Insight 6: United States
Finally, some observations by US colleagues (in terms of numbers and actual transaction volumes) that point out that the majority of GCC investments continue to go into the US real estate market.
Inflation has spurred action by the Federal Reserve to raise interest rates dramatically in 2022. The magnitude and speed of the rise created price turmoil in the property market and increased borrowing costs. As a result, some investors are considering alternative strategies in the short to medium term.
Trading volumes have slowed significantly as a result of both price uncertainty and changes in capital markets. Buyer’s underwriting does not support previous valuations based on fixed income and cap rate due to higher mortgage liability. Certain properties and transactions are now being retraded based on price, especially if the due diligence period has not expired, resulting in lower prices.
Additionally, rising interest rates are putting pressure on property owners whose debts are nearing maturity. These owners are often looking to refinance on terms significantly worse than their current debt facilities. For some property owners, rising interest rates are having a negative impact on covenants and unhedged variable rate loan interest payments. These properties are at risk of being over-leveraged and submerged.
Another chilling effect on trading volumes is tighter underwriting standards for lenders, with fewer lenders in the market than at the beginning of the year. This is a double blow for the property buyer or owner. Not only is the funding available more expensive, it’s also harder to find.
Depending on how interest rates affect US market liquidity, there may be a buying opportunity for well-positioned investors.

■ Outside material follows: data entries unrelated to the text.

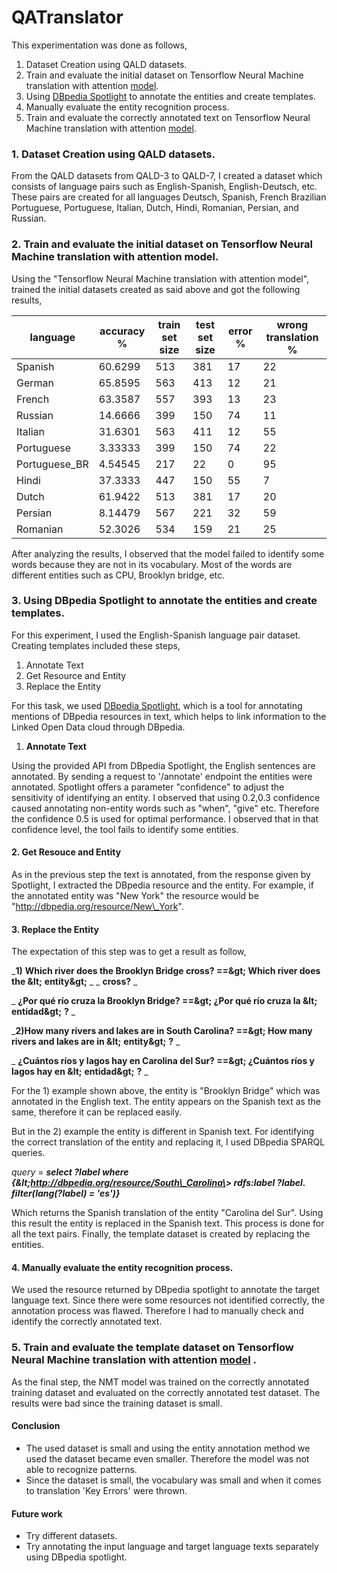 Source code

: # QATranslator

This experimentation was done as follows,

1. Dataset Creation using QALD datasets.
2. Train and evaluate the initial dataset on Tensorflow Neural Machine translation with attention [model](https://www.blogger.com/u/1/blog/post/edit/7948183821104122808/789201015065518066#).
3. Using [DBpedia Spotlight](https://www.blogger.com/u/1/blog/post/edit/7948183821104122808/789201015065518066#) to annotate the entities and create templates.
4. Manually evaluate the entity recognition process.
5. Train and evaluate the correctly annotated text on Tensorflow Neural Machine translation with attention [model](https://www.blogger.com/u/1/blog/post/edit/7948183821104122808/789201015065518066#).

### **1. Dataset Creation using QALD datasets.**

From the QALD datasets from QALD-3 to QALD-7, I created a dataset which consists of language pairs such as English-Spanish, English-Deutsch, etc. These pairs are created for all languages Deutsch, Spanish, French Brazilian Portuguese, Portuguese, Italian, Dutch, Hindi, Romanian, Persian, and Russian.

### **2. Train and evaluate the initial dataset on Tensorflow Neural Machine translation with attention model.**

Using the &quot;Tensorflow Neural Machine translation with attention model&quot;, trained the initial datasets created as said above and got the following results,

| **language** | **accuracy %** | **train set size** | **test set size** | **error %** | **wrong translation %** |
| --- | --- | --- | --- | --- | --- |
| Spanish | 60.6299 | 513 | 381 | 17 | 22 |
| German | 65.8595 | 563 | 413 | 12 | 21 |
| French | 63.3587 | 557 | 393 | 13 | 23 |
| Russian | 14.6666 | 399 | 150 | 74 | 11 |
| Italian | 31.6301 | 563 | 411 | 12 | 55 |
| Portuguese | 3.33333 | 399 | 150 | 74 | 22 |
| Portuguese\_BR | 4.54545 | 217 | 22 | 0 | 95 |
| Hindi | 37.3333 | 447 | 150 | 55 | 7 |
| Dutch | 61.9422 | 513 | 381 | 17 | 20 |
| Persian | 8.14479 | 567 | 221 | 32 | 59 |
| Romanian | 52.3026 | 534 | 159 | 21 | 25 |

After analyzing the results, I observed that the model failed to identify some words because they are not in its vocabulary. Most of the words are different entities such as CPU, Brooklyn bridge, etc.

### **3. Using DBpedia Spotlight to annotate the entities and create templates.**

For this experiment, I used the English-Spanish language pair dataset. Creating templates included these steps,

1. Annotate Text
2. Get Resource and Entity
3. Replace the Entity

For this task, we used [DBpedia Spotlight](https://www.blogger.com/u/1/blog/post/edit/7948183821104122808/789201015065518066#), which is a tool for annotating mentions of DBpedia resources in text, which helps to link information to the Linked Open Data cloud through DBpedia.

1. **Annotate Text**

Using the provided API from DBpedia Spotlight, the English sentences are annotated. By sending a request to &#39;/annotate&#39; endpoint the entities were annotated. Spotlight offers a parameter &quot;confidence&quot; to adjust the sensitivity of identifying an entity. I observed that using 0.2,0.3 confidence caused annotating non-entity words such as &quot;when&quot;, &quot;give&quot; etc. Therefore the confidence 0.5 is used for optimal performance. I observed that in that confidence level, the tool fails to identify some entities.

#### **2. Get Resouce and Entity**

As in the previous step the text is annotated, from the response given by Spotlight, I extracted the DBpedia resource and the entity. For example, if the annotated entity was &quot;New York&quot; the resource would be &quot;http://dbpedia.org/resource/New\_York&quot;.

#### **3. Replace the Entity**

The expectation of this step was to get a result as follow,

_**1)** __**Which river does the Brooklyn Bridge cross? ==\&gt; Which river does the \&lt;**__ **entity\&gt;** _ _ **cross?** _

_ **¿Por qué río cruza la Brooklyn Bridge? ==\&gt; ¿Por qué río cruza la \&lt;** __**entidad\&gt;**__ **?** _

_**2)How many rivers and lakes are in South Carolina? ==\&gt; How many rivers and lakes are in \&lt;** __**entity\&gt;**__ **?** _

_ **¿Cuántos ríos y lagos hay en Carolina del Sur? ==\&gt; ¿Cuántos ríos y lagos hay en \&lt;** __**entidad\&gt;**__ **?** _

For the 1) example shown above, the entity is &quot;Brooklyn Bridge&quot; which was annotated in the English text. The entity appears on the Spanish text as the same, therefore it can be replaced easily.

But in the 2) example the entity is different in Spanish text. For identifying the correct translation of the entity and replacing it, I used DBpedia SPARQL queries.

_query_ = _**select ?label where {\&lt;http://dbpedia.org/resource/South\_Carolina\&gt; rdfs:label ?label. filter(lang(?label) = &#39;es&#39;)}**_

Which returns the Spanish translation of the entity &quot;Carolina del Sur&quot;. Using this result the entity is replaced in the Spanish text. This process is done for all the text pairs. Finally, the template dataset is created by replacing the entities.

#### **4.**  **Manually evaluate the entity recognition process.**

We used the resource returned by DBpedia spotlight to annotate the target language text. Since there were some resources not identified correctly, the annotation process was flawed. Therefore I had to manually check and identify the correctly annotated text.

### **5.**  **Train and evaluate the template dataset on Tensorflow Neural Machine translation with attention** [**model**](https://www.blogger.com/u/1/blog/post/edit/7948183821104122808/789201015065518066#) **.**

As the final step, the NMT model was trained on the correctly annotated training dataset and evaluated on the correctly annotated test dataset. The results were bad since the training dataset is small.

#### **Conclusion**

- The used dataset is small and using the entity annotation method we used the dataset became even smaller. Therefore the model was not able to recognize patterns.
- Since the dataset is small, the vocabulary was small and when it comes to translation &#39;Key Errors&#39; were thrown.

#### **Future work**

- Try different datasets.
- Try annotating the input language and target language texts separately using DBpedia spotlight.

Committee on Foreign Investment in the United States (CFIUSMore) has broad powers to review transactions involving non-U.S. investors in assets, including U.S. businesses and real estate. Specifically, in February 2020, CFIUS implemented the final rule of the Foreign Investment Risk Screening Modernization Act of 2018 (Pharma), expressly permitting consideration of controlling and non-controlling foreign investments in real estate. Prior to the adoption of FIRRMA, CFIUS could only consider the acquisition of real estate if it was part of a transaction that could result in foreign investor control of a U.S. company. CFIUS’ jurisdiction continues to be expanded and clarified through executive orders issued by President Joe Biden on September 15, 2022. In short, CFIUS will exercise substantial powers to define and address national security risks as it deems necessary or appropriate. You should consult a CFIUS attorney to understand the current rules and regulations that apply to your investment in the United States.
At the end:
Our experience is that during difficult times, the potential for disagreements between parties increases, be it between borrowers and lenders, or between owners and asset managers. When a business is in trouble, every cent counts, and stakeholders look at all means to save money and increase revenue. The deal that was negotiated in a good time and ended in a bottom draw is now seeing the light of day. Many legal precedents have emerged from the financial crisis, and we generally expect an increase in litigation and disputes as we go through the current economic cycle.
Finally, the recent appointment of Rushi Sunak as Prime Minister of the United Kingdom has brought attention to the financial plan due on October 31st. Sunak’s first and arguably most important job is to reassure the market that the UK has a credible economic plan.